◆ Task goal
All lines from the opening of the material up to and including the line with "Bruce X.B. Yu obtained" should be transcribed exactly, pictures excepted.
-- Exercise material follows --
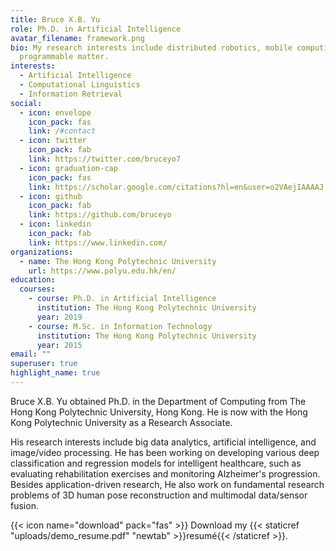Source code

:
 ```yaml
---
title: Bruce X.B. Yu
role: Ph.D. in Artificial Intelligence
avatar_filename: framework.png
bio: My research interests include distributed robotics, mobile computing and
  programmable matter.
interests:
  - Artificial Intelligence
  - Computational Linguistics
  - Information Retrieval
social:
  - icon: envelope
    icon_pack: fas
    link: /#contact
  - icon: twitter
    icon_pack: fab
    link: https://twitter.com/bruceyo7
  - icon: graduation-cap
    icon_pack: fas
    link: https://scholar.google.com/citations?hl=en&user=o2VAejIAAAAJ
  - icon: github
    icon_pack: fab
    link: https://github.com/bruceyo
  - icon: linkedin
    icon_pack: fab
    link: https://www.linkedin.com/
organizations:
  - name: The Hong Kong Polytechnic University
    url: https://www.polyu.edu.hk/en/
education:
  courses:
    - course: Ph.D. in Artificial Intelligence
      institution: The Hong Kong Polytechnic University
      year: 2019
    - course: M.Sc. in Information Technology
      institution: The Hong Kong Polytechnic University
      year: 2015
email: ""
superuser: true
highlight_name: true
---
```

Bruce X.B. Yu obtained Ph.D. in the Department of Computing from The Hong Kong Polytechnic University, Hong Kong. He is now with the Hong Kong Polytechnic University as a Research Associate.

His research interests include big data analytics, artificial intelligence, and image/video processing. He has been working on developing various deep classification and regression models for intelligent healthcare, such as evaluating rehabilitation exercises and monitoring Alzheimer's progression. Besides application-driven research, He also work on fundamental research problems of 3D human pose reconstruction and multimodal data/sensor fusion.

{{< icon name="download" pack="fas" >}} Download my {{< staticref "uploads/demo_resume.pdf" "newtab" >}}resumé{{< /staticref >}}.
-- Exercise material concluded --
◆ Response to the task
Source code

:
 ```yaml
---
title: Bruce X.B. Yu
role: Ph.D. in Artificial Intelligence
avatar_filename: framework.png
bio: My research interests include distributed robotics, mobile computing and
  programmable matter.
interests:
  - Artificial Intelligence
  - Computational Linguistics
  - Information Retrieval
social:
  - icon: envelope
    icon_pack: fas
    link: /#contact
  - icon: twitter
    icon_pack: fab
    link: https://twitter.com/bruceyo7
  - icon: graduation-cap
    icon_pack: fas
    link: https://scholar.google.com/citations?hl=en&user=o2VAejIAAAAJ
  - icon: github
    icon_pack: fab
    link: https://github.com/bruceyo
  - icon: linkedin
    icon_pack: fab
    link: https://www.linkedin.com/
organizations:
  - name: The Hong Kong Polytechnic University
    url: https://www.polyu.edu.hk/en/
education:
  courses:
    - course: Ph.D. in Artificial Intelligence
      institution: The Hong Kong Polytechnic University
      year: 2019
    - course: M.Sc. in Information Technology
      institution: The Hong Kong Polytechnic University
      year: 2015
email: ""
superuser: true
highlight_name: true
---
```

Bruce X.B. Yu obtained Ph.D. in the Department of Computing from The Hong Kong Polytechnic University, Hong Kong. He is now with the Hong Kong Polytechnic University as a Research Associate.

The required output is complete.